Print result type information inspired by DuckDB DESCRIBE

apstndb commented 1 month ago

DuckDB has nice features about result set type.

Type names in table header.

D SELECT (1, 'foo')::STRUCT(i INTEGER, c VARCHAR) AS str LIMIT 0;
┌──────────────────────────────┐
│             str              │
│ struct(i integer, c varchar) │
├──────────────────────────────┤
│            0 rows            │
└──────────────────────────────┘

`DESCRIBE query` prints result set shape.

https://duckdb.org/docs/guides/meta/describe.html#describing-a-query

D DESCRIBE SELECT (1, 'foo')::STRUCT(i INTEGER, c VARCHAR) AS str LIMIT 0;
┌─────────────┬──────────────────────────────┬─────────┬─────────┬─────────┬─────────┐
│ column_name │         column_type          │  null   │   key   │ default │  extra  │
│   varchar   │           varchar            │ varchar │ varchar │ varchar │ varchar │
├─────────────┼──────────────────────────────┼─────────┼─────────┼─────────┼─────────┤
│ str         │ STRUCT(i INTEGER, c VARCHAR) │ YES     │         │         │         │
└─────────────┴──────────────────────────────┴─────────┴─────────┴─────────┴─────────┘

Are they useful and compatible in spanner-cli?

Type names in table header

I think it is very useful because it can achieve good balance of printing type informations and keep output to simple.

I had often tried to print correct type information in spanner-cli, but it was too verbose.

https://github.com/cloudspannerecosystem/spanner-cli/issues/104 https://github.com/cloudspannerecosystem/spanner-cli/issues/174

https://github.com/olekukonko/tablewriter supports multi-line header, so it can be implemented using it.

spanner> SELECT 1 AS i, "foo" AS s;
+-------+--------+
| i     | s      |
| INT64 | STRING |
+-------+--------+
| 1     | foo    |
+-------+--------+
1 rows in set (2.35 msecs)

`DESCRIBE` command

ResultSet.metadata.rowType will be returned even if QueryMode=PLAN. It will be useful to check result set shape of queries without execution, especially query with query parameters.

DESCRIBE (and DESC) in spanner-cli is not documented synonym of EXPLAIN, so I think users will use EXPLAIN if meaning of DESCRIBE will be changed.

apstndb commented 1 month ago

I have implemented the prototype in #191

yfuruyama commented 1 month ago

Thank you for filing this.
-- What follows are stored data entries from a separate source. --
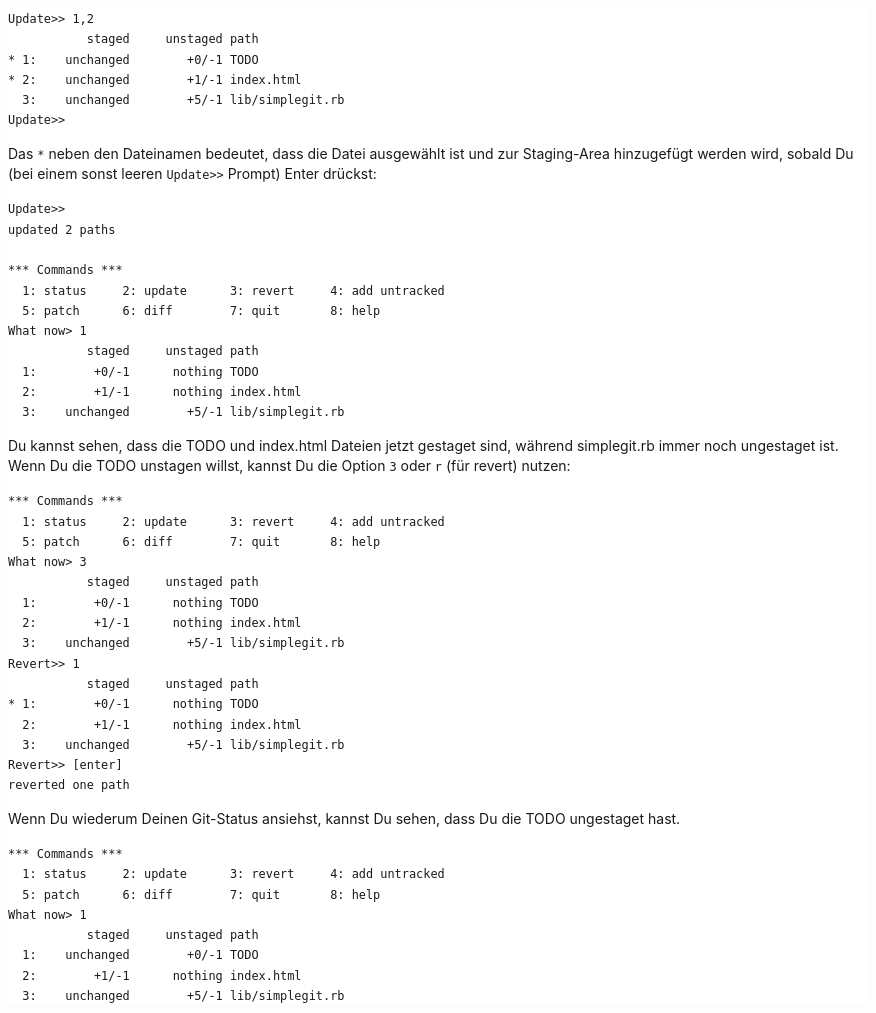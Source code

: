 	Update>> 1,2
	           staged     unstaged path
	* 1:    unchanged        +0/-1 TODO
	* 2:    unchanged        +1/-1 index.html
	  3:    unchanged        +5/-1 lib/simplegit.rb
	Update>>



Das `*` neben den Dateinamen bedeutet, dass die Datei ausgewählt ist und zur Staging-Area hinzugefügt werden wird, sobald Du (bei einem sonst leeren `Update>>` Prompt) Enter drückst:

	Update>>
	updated 2 paths

	*** Commands ***
	  1: status     2: update      3: revert     4: add untracked
	  5: patch      6: diff        7: quit       8: help
	What now> 1
	           staged     unstaged path
	  1:        +0/-1      nothing TODO
	  2:        +1/-1      nothing index.html
	  3:    unchanged        +5/-1 lib/simplegit.rb



Du kannst sehen, dass die TODO und index.html Dateien jetzt gestaget sind, während simplegit.rb immer noch ungestaget ist. Wenn Du die TODO unstagen willst, kannst Du die Option `3` oder `r` (für revert) nutzen:

	*** Commands ***
	  1: status     2: update      3: revert     4: add untracked
	  5: patch      6: diff        7: quit       8: help
	What now> 3
	           staged     unstaged path
	  1:        +0/-1      nothing TODO
	  2:        +1/-1      nothing index.html
	  3:    unchanged        +5/-1 lib/simplegit.rb
	Revert>> 1
	           staged     unstaged path
	* 1:        +0/-1      nothing TODO
	  2:        +1/-1      nothing index.html
	  3:    unchanged        +5/-1 lib/simplegit.rb
	Revert>> [enter]
	reverted one path



Wenn Du wiederum Deinen Git-Status ansiehst, kannst Du sehen, dass Du die TODO ungestaget hast.

	*** Commands ***
	  1: status     2: update      3: revert     4: add untracked
	  5: patch      6: diff        7: quit       8: help
	What now> 1
	           staged     unstaged path
	  1:    unchanged        +0/-1 TODO
	  2:        +1/-1      nothing index.html
	  3:    unchanged        +5/-1 lib/simplegit.rb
I basically agree with your proposition and have some comments.

Showing the type in each column by default looks too verbose. Maybe it's better to show it optionally, for example when --verbose option is used.
I think changing the semantic of DESCRIBE command would be safe. I guess most of users are using EXPLAIN to get the query execution plan.

apstndb commented 1 month ago

Thank you for response.

I think there are options to display column names and column types.

No column name
- Current behavior of empty result.
Only column name
- Current behavior of non-empty result.
Column name with simple type name like INT64, ARRAY<STRUCT>, ARRAY<PROTO>, ARRAY<ENUM>
Column name with verbose type name like INT64, ARRAY<STRUCT<A INT64, B STRUCT<C INT64>>>, ARRAY<google.spanner.v1.PlanNode.ChildLink>, ARRAY<google.spanner.v1.PlanNode.Kind>

I feel column name with verbose type can be too long, so it may be better to choose "column name with simple type name" even if --verbose.

There is no changes in no --verbose mode.
Column name with simple type name is printed in header when spanner-cli is --verbose mode even if empty result.
"Column name with verbose type name" is only displayed in DESCRIBE.

What do you think?

yfuruyama commented 1 month ago

There is no changes in no --verbose mode.

Column name with simple type name is printed in header when spanner-cli is --verbose mode even if empty result.

"Column name with verbose type name" is only displayed in DESCRIBE.

All sounds good. By the way, how does duckdb show the complicated column type like ARRAY<STRUCT<...>> in the result? Does it abbreviate at some level?

We also need to think about how to show the column type with vertical result mode (\G). If you have a chance, could you check how it works in duckdb?

apstndb commented 1 month ago

It seems that duckdb shows full type name in both of header and DESCRIBE, no matter how complex.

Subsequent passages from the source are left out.